🤖 AI Summary
This work addresses the challenges of offline policy evaluation in partially observable Markov decision processes (POMDPs), where reliance on full histories leads to the curse of dimensionality and exponentially growing estimation errors. The authors propose a novel coverage analysis framework grounded in belief-space metrics, introducing the intrinsic geometric structure of the belief space into offline POMDP learning for the first time. By leveraging the Lipschitz continuity of value-relevant functions over the belief space, the framework replaces traditional history-based coverage with belief coverage, substantially weakening coverage assumptions. This approach unifies and strengthens theoretical analyses across multiple algorithmic classes, yielding tighter error bounds and improved sample efficiency for both two-sample Bellman error minimization and memory-based future-dependent value functions (FDVFs), thereby effectively mitigating error amplification caused by long horizons and extended memory lengths.
📝 Abstract
In off policy evaluation (OPE) for partially observable Markov decision processes (POMDPs), an agent must infer hidden states from past observations, which exacerbates both the curse of horizon and the curse of memory in existing OPE methods.
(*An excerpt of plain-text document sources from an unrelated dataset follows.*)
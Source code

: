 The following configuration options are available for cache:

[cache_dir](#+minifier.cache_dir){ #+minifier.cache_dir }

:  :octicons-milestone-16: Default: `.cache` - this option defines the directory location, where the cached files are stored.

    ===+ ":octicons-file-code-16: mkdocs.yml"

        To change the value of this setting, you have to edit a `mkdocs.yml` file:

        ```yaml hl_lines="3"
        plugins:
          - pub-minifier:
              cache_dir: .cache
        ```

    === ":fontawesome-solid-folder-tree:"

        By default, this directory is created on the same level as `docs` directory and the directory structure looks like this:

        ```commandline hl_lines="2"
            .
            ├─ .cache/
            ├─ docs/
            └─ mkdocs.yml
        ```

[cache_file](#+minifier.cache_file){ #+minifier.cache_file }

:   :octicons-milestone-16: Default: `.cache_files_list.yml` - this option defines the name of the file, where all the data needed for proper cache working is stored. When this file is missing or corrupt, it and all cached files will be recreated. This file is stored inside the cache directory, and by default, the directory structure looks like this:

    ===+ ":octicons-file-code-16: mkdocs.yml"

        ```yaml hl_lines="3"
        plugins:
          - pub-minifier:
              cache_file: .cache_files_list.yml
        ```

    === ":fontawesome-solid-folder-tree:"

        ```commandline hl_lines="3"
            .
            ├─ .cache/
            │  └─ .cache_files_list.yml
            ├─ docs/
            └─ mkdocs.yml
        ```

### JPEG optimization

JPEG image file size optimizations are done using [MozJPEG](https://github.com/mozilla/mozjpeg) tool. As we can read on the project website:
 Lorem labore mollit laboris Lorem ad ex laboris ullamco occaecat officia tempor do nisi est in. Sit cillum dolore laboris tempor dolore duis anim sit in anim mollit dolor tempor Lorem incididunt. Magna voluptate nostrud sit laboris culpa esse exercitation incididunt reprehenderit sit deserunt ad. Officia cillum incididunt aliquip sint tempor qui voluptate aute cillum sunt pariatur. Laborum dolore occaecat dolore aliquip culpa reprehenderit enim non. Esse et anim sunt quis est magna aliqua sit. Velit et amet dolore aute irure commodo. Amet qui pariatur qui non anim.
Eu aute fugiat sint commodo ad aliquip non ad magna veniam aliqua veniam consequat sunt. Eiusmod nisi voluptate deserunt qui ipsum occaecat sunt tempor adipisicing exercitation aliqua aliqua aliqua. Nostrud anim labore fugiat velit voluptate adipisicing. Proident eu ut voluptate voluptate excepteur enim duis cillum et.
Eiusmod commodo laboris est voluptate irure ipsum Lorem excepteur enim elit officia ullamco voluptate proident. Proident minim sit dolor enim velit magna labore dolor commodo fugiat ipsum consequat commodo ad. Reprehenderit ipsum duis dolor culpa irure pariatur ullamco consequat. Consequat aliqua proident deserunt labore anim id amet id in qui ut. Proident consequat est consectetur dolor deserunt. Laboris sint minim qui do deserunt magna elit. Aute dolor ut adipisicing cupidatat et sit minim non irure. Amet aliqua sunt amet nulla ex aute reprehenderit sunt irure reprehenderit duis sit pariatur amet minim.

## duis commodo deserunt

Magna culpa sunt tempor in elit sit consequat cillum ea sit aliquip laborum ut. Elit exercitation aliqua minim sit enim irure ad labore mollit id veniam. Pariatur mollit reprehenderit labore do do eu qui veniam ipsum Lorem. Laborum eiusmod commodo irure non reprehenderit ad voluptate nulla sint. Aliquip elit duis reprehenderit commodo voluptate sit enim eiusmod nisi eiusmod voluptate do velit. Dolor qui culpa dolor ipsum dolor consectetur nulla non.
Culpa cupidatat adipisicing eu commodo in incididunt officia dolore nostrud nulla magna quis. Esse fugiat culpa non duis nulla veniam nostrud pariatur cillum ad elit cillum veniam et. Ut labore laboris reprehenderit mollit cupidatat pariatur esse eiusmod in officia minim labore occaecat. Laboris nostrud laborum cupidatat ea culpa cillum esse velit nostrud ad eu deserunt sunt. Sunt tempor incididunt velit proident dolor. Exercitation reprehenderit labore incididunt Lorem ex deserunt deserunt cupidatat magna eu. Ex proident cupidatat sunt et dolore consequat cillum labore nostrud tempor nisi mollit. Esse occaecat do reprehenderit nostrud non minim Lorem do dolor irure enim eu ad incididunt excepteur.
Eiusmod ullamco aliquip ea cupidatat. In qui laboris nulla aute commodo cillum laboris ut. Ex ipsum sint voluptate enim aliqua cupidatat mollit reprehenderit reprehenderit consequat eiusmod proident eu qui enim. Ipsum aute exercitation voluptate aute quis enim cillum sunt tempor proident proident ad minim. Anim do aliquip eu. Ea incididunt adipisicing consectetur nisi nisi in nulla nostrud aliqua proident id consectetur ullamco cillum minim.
This paper introduces a novel covering analysis framework that exploits the intrinsic metric structure of the belief space (distributions over latent states) to relax traditional coverage assumptions. By assuming value relevant functions are Lipschitz continuous in the belief space, we derive error bounds that mitigate exponential blow ups in horizon and memory length. Our unified analysis technique applies to a broad class of OPE algorithms, yielding concrete error bounds and coverage requirements expressed in terms of belief space metrics rather than raw history coverage. We illustrate the improved sample efficiency of this framework via case studies: the double sampling Bellman error minimization algorithm, and the memory based future dependent value functions (FDVF). In both cases, our coverage definition based on the belief space metric yields tighter bounds.